What this task involves: Print out every record exactly as it appears.

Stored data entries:
+ + +
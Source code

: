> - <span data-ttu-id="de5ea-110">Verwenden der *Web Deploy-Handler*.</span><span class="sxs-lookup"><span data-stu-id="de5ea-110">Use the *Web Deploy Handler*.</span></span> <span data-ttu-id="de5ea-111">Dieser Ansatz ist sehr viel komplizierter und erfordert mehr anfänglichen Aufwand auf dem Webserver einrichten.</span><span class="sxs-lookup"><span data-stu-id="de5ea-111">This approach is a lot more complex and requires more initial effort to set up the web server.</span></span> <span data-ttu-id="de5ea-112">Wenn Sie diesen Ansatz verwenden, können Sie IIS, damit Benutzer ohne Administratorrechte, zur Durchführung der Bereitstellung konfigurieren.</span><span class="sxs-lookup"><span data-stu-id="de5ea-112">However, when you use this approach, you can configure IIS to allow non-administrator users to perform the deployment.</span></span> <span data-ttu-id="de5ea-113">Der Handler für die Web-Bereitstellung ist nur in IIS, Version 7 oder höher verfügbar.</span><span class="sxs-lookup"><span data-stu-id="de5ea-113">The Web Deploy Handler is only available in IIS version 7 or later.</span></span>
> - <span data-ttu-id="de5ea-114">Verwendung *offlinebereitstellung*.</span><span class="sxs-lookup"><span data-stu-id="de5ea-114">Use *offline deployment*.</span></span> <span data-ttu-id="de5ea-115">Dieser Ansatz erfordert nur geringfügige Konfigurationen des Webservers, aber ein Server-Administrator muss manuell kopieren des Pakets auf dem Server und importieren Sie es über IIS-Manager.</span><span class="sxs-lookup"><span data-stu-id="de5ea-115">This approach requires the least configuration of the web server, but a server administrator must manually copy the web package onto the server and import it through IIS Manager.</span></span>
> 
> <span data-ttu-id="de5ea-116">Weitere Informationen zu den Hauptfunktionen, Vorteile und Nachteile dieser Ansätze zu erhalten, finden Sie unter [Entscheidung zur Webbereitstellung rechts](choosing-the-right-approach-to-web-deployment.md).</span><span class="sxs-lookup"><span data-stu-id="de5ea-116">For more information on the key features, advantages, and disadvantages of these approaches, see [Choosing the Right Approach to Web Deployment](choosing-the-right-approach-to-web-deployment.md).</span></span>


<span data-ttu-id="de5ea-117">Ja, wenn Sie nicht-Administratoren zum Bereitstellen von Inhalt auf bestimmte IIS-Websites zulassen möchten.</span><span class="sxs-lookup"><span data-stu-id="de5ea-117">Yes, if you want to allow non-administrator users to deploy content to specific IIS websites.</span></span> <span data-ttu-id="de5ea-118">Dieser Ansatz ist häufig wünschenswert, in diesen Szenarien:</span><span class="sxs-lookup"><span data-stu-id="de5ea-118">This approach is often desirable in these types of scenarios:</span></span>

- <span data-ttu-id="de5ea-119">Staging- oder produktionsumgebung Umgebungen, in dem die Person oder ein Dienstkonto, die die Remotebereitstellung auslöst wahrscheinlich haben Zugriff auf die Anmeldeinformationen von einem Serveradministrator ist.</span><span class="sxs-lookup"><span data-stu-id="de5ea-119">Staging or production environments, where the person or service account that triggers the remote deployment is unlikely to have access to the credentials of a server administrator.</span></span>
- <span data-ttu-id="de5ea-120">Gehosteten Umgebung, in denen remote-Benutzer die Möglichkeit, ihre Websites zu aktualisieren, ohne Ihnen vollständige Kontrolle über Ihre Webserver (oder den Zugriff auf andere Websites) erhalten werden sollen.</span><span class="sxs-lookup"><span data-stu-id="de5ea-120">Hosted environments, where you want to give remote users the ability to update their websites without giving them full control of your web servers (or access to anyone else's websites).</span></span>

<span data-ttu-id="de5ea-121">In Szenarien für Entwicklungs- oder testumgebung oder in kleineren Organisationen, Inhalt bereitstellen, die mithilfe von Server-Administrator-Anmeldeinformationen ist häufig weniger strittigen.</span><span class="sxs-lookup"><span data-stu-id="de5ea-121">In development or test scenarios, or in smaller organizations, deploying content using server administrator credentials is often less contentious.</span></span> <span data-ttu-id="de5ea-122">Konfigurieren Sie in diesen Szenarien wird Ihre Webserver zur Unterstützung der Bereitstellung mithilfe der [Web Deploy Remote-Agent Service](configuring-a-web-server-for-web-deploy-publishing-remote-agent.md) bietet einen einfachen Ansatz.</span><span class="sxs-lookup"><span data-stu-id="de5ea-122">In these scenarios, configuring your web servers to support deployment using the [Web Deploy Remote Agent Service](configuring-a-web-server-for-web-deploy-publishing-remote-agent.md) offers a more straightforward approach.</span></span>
+ + +
Exercise answer:
Source code

:> - <span data-ttu-id="de5ea-110">Verwenden der *Web Deploy-Handler*.</span><span class="sxs-lookup"><span data-stu-id="de5ea-110">Use the *Web Deploy Handler*.</span></span> <span data-ttu-id="de5ea-111">Dieser Ansatz ist sehr viel komplizierter und erfordert mehr anfänglichen Aufwand auf dem Webserver einrichten.</span><span class="sxs-lookup"><span data-stu-id="de5ea-111">This approach is a lot more complex and requires more initial effort to set up the web server.</span></span> <span data-ttu-id="de5ea-112">Wenn Sie diesen Ansatz verwenden, können Sie IIS, damit Benutzer ohne Administratorrechte, zur Durchführung der Bereitstellung konfigurieren.</span><span class="sxs-lookup"><span data-stu-id="de5ea-112">However, when you use this approach, you can configure IIS to allow non-administrator users to perform the deployment.</span></span> <span data-ttu-id="de5ea-113">Der Handler für die Web-Bereitstellung ist nur in IIS, Version 7 oder höher verfügbar.</span><span class="sxs-lookup"><span data-stu-id="de5ea-113">The Web Deploy Handler is only available in IIS version 7 or later.</span></span>
> - <span data-ttu-id="de5ea-114">Verwendung *offlinebereitstellung*.</span><span class="sxs-lookup"><span data-stu-id="de5ea-114">Use *offline deployment*.</span></span> <span data-ttu-id="de5ea-115">Dieser Ansatz erfordert nur geringfügige Konfigurationen des Webservers, aber ein Server-Administrator muss manuell kopieren des Pakets auf dem Server und importieren Sie es über IIS-Manager.</span><span class="sxs-lookup"><span data-stu-id="de5ea-115">This approach requires the least configuration of the web server, but a server administrator must manually copy the web package onto the server and import it through IIS Manager.</span></span>
> 
> <span data-ttu-id="de5ea-116">Weitere Informationen zu den Hauptfunktionen, Vorteile und Nachteile dieser Ansätze zu erhalten, finden Sie unter [Entscheidung zur Webbereitstellung rechts](choosing-the-right-approach-to-web-deployment.md).</span><span class="sxs-lookup"><span data-stu-id="de5ea-116">For more information on the key features, advantages, and disadvantages of these approaches, see [Choosing the Right Approach to Web Deployment](choosing-the-right-approach-to-web-deployment.md).</span></span>


<span data-ttu-id="de5ea-117">Ja, wenn Sie nicht-Administratoren zum Bereitstellen von Inhalt auf bestimmte IIS-Websites zulassen möchten.</span><span class="sxs-lookup"><span data-stu-id="de5ea-117">Yes, if you want to allow non-administrator users to deploy content to specific IIS websites.</span></span> <span data-ttu-id="de5ea-118">Dieser Ansatz ist häufig wünschenswert, in diesen Szenarien:</span><span class="sxs-lookup"><span data-stu-id="de5ea-118">This approach is often desirable in these types of scenarios:</span></span>

- <span data-ttu-id="de5ea-119">Staging- oder produktionsumgebung Umgebungen, in dem die Person oder ein Dienstkonto, die die Remotebereitstellung auslöst wahrscheinlich haben Zugriff auf die Anmeldeinformationen von einem Serveradministrator ist.</span><span class="sxs-lookup"><span data-stu-id="de5ea-119">Staging or production environments, where the person or service account that triggers the remote deployment is unlikely to have access to the credentials of a server administrator.</span></span>
- <span data-ttu-id="de5ea-120">Gehosteten Umgebung, in denen remote-Benutzer die Möglichkeit, ihre Websites zu aktualisieren, ohne Ihnen vollständige Kontrolle über Ihre Webserver (oder den Zugriff auf andere Websites) erhalten werden sollen.</span><span class="sxs-lookup"><span data-stu-id="de5ea-120">Hosted environments, where you want to give remote users the ability to update their websites without giving them full control of your web servers (or access to anyone else's websites).</span></span>

<span data-ttu-id="de5ea-121">In Szenarien für Entwicklungs- oder testumgebung oder in kleineren Organisationen, Inhalt bereitstellen, die mithilfe von Server-Administrator-Anmeldeinformationen ist häufig weniger strittigen.</span><span class="sxs-lookup"><span data-stu-id="de5ea-121">In development or test scenarios, or in smaller organizations, deploying content using server administrator credentials is often less contentious.</span></span> <span data-ttu-id="de5ea-122">Konfigurieren Sie in diesen Szenarien wird Ihre Webserver zur Unterstützung der Bereitstellung mithilfe der [Web Deploy Remote-Agent Service](configuring-a-web-server-for-web-deploy-publishing-remote-agent.md) bietet einen einfachen Ansatz.</span><span class="sxs-lookup"><span data-stu-id="de5ea-122">In these scenarios, configuring your web servers to support deployment using the [Web Deploy Remote Agent Service](configuring-a-web-server-for-web-deploy-publishing-remote-agent.md) offers a more straightforward approach.</span></span>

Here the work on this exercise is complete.